Brown to reveal housing market plan

LONDON - Prime Minister Gordon Brown will set out plans on Wednesday to shore up the creaking housing market as part of a drive to reverse a slide in support for his government.

Reforms of the banking regulation system, whose failings were exposed last year when Britain suffered its first run on a major bank in more than a century, will also be among legislative plans unveiled by Brown, his office said.

Brown, who took over from Tony Blair less than a year ago, is trying to win back support of voters squeezed by rising food and energy prices as the economy is slowing and the global credit crunch raises the risk of a house price crash.

The Labour Party slumped to its worst performance since the war in this month's local elections as mounting economic woes and fatigue with Labour after 11 years in power led voters to desert the party in droves.

The election drubbing led to sharp criticism of Brown and questions from some in his own party about whether he was the right man to lead Labour into the next parliamentary election, which he must call by 2010.

If the Conservatives repeated their local election result at the next parliamentary poll, they would win by a landslide.

Brown's legislative plans for the year ahead are intended to reinforce the government's message that it is "on the side of the British people" during the economic slowdown.

They will include plans to help first-time home buyers, almost frozen out of the market by high prices and rising mortgage costs.

ECONOMIC PROBLEMS

Brown's office gave no details of his plans to reform banking regulation.

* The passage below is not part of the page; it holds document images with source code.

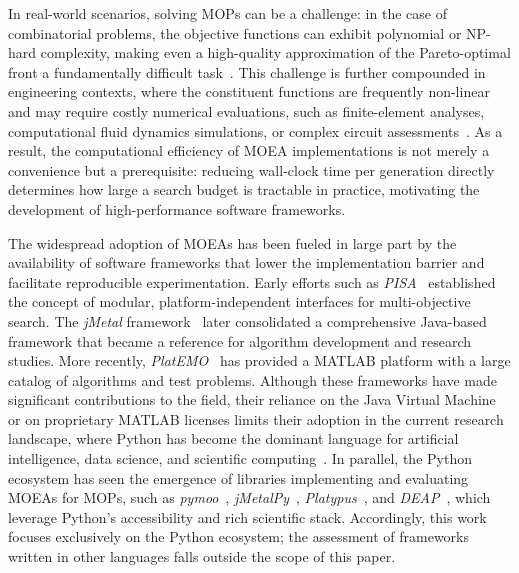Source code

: \documentclass[final,5p,times,twocolumn]{elsarticle}
\begin{document}
In real-world scenarios, solving MOPs can be a challenge: in the case of combinatorial problems, the objective functions can exhibit polynomial or NP-hard complexity, making even a high-quality approximation of the Pareto-optimal front a fundamentally difficult task~\cite{CLV07,deb01}. This challenge is further compounded in engineering contexts, where the constituent functions are frequently non-linear and may require costly numerical evaluations, such as finite-element analyses, computational fluid dynamics simulations, or complex circuit assessments~\cite{ZGM23}. As a result, the computational efficiency of MOEA implementations is not merely a convenience but a prerequisite: reducing wall-clock time per generation directly determines how large a search budget is tractable in practice, motivating the development of high-performance software frameworks.

The widespread adoption of MOEAs has been fueled in large part by the availability of software frameworks that lower the implementation barrier and facilitate reproducible experimentation. Early efforts such as \textit{PISA}~\cite{BLT+03} established the concept of modular, platform-independent interfaces for multi-objective search. The \textit{jMetal} framework~\cite{DN11} later consolidated a comprehensive Java-based framework that became a reference for algorithm development and research studies. More recently, \textit{PlatEMO}~\cite{TCZ+17} has provided a MATLAB platform with a large catalog of algorithms and test problems. Although these frameworks have made significant contributions to the field, their reliance on the Java Virtual Machine or on proprietary MATLAB licenses limits their adoption in the current research landscape, where Python has become the dominant language for artificial intelligence, data science, and scientific computing~\cite{HMV+20}. In parallel, the Python ecosystem has seen the emergence of libraries implementing and evaluating MOEAs for MOPs, such as \textit{pymoo}~\cite{BD20}, \textit{jMetalPy}~\cite{BNG+19}, \textit{Platypus}~\cite{hadka15}, and \textit{DEAP}~\cite{FDG+12}, which leverage Python's accessibility and rich scientific stack. Accordingly, this work focuses exclusively on the Python ecosystem; the assessment of frameworks written in other languages falls outside the scope of this paper.
\end{document}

The government was forced to nationalise mortgage lender Northern Rock this year after it became the biggest British casualty of the global credit crisis.

Brown will also announce plans to reform education, training, health, welfare and policing, his office said.

Data on Tuesday showed the scale of Britain's economic problems. Inflation rose by half a percentage point to 3 percent in April, the biggest jump since 2002.

That left the rate way above the central bank's 2 percent target and all but scotched analyst forecasts for an interest rate cut in June - pushing sterling up and stocks down.

A minister's briefing notes, glimpsed by photographers, said house prices could fall by up to 10 percent this year. "We can't know how bad it will get," the notes said.

In a surprise attempt to woo voters and defuse a damaging revolt among Labour MPs, Chancellor Alistair Darling announced on Tuesday that the government was trimming income taxes for 22 million people.

The cut will compensate many lower-paid workers who lost out as a result of Brown's decision to abolish a 10 percent income tax band - a move that hit Labour in the local elections.

The government will be forced to borrow 2.7 billion pounds to pay for it, swelling its big budget deficit.

The action ended a rebellion against the scrapping of the 10 percent tax band, led by Labour MP Frank Field, that could have led to the government suffering a humiliating parliamentary defeat on its budget.

Field switched ground, urging the government to tell the Bank of England that instead of just focusing on fighting inflation, it should also aim to safeguard growth and jobs.